Saved entries =
◇ ◇ ◇ ◇

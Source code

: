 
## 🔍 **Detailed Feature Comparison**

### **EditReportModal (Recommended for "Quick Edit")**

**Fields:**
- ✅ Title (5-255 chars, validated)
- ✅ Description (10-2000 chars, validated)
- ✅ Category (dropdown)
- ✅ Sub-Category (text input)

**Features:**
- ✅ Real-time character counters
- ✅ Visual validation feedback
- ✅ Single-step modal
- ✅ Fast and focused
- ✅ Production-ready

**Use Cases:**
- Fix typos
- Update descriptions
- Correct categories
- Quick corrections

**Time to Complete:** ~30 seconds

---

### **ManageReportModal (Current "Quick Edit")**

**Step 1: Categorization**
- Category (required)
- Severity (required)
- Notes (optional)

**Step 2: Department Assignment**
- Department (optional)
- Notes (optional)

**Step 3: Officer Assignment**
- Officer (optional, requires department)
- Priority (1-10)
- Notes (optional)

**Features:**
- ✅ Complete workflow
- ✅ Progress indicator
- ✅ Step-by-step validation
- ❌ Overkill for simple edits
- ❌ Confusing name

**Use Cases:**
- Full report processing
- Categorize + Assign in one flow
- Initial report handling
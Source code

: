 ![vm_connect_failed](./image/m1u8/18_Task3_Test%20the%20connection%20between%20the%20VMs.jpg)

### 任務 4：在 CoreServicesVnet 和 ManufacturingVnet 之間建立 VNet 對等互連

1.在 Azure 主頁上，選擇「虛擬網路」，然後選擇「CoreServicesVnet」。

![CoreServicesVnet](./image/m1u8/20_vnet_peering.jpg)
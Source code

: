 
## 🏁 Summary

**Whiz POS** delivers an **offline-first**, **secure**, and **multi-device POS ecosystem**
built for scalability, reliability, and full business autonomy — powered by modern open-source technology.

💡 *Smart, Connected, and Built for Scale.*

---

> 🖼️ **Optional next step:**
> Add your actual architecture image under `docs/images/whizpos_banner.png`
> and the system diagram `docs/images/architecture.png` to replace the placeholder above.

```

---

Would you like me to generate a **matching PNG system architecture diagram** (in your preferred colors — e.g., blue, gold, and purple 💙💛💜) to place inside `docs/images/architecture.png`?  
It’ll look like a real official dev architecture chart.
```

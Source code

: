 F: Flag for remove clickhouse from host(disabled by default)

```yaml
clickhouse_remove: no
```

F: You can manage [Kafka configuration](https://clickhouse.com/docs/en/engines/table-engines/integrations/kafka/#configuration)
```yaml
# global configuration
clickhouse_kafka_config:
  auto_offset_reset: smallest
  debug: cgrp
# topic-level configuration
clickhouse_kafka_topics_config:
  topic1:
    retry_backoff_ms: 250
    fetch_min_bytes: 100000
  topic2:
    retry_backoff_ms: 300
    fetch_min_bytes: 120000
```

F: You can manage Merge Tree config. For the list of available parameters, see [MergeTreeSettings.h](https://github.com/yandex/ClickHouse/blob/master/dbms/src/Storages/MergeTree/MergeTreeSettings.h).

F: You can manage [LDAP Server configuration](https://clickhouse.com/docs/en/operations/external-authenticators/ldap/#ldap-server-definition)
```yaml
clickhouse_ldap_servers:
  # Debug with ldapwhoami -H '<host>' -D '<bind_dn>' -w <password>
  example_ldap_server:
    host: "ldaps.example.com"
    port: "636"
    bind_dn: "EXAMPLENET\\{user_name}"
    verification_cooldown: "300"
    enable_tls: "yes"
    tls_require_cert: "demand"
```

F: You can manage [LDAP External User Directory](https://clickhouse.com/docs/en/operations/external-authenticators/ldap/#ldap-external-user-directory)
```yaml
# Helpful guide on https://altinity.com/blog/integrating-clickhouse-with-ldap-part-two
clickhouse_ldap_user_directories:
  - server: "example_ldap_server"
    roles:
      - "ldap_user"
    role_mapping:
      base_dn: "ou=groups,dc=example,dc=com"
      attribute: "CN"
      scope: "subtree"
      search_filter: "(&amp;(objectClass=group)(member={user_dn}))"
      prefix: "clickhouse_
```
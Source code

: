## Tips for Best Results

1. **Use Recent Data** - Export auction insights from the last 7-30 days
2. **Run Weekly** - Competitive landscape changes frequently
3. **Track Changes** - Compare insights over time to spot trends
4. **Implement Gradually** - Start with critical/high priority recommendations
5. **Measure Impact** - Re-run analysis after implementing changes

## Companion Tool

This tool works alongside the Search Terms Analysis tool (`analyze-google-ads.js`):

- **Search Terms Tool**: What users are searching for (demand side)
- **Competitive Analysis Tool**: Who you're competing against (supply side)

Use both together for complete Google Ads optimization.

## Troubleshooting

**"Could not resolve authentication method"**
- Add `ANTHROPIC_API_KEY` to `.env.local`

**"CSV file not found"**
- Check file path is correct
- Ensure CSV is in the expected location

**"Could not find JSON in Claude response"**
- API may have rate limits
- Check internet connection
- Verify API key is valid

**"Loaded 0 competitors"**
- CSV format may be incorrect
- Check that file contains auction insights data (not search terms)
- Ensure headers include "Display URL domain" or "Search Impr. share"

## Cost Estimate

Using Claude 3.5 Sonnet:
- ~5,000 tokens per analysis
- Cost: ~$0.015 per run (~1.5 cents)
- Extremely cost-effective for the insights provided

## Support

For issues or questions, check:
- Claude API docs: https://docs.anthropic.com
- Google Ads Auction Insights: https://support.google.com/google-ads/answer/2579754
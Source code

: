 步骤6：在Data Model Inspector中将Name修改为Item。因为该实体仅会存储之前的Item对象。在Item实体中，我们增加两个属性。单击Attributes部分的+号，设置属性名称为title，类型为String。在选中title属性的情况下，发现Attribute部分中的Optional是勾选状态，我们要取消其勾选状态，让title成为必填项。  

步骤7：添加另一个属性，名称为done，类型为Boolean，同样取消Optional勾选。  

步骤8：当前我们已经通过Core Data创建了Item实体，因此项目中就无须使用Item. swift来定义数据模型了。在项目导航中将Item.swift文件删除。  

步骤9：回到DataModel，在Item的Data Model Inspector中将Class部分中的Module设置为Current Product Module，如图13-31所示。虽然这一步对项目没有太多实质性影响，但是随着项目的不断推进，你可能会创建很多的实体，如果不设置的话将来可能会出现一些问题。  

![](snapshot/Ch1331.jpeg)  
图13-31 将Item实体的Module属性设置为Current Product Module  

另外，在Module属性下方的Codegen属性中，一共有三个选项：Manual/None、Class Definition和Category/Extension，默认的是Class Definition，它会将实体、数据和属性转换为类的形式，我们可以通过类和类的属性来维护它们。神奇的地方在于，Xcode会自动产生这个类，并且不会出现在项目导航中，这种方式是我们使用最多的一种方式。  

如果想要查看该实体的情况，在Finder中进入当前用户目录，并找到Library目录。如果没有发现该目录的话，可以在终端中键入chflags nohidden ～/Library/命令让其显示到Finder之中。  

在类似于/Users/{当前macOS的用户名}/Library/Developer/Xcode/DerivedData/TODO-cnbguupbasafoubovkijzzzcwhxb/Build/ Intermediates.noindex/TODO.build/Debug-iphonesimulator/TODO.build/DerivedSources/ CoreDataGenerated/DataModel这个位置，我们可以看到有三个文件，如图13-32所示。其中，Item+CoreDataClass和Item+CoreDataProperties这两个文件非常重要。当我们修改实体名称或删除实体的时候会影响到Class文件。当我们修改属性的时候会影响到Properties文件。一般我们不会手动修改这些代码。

◇ ◇ ◇ ◇

Task objective = Return every line of the records in which the word "Assignment" is found.

Answer to this problem =
**Step 2: Department Assignment**
**Step 3: Officer Assignment**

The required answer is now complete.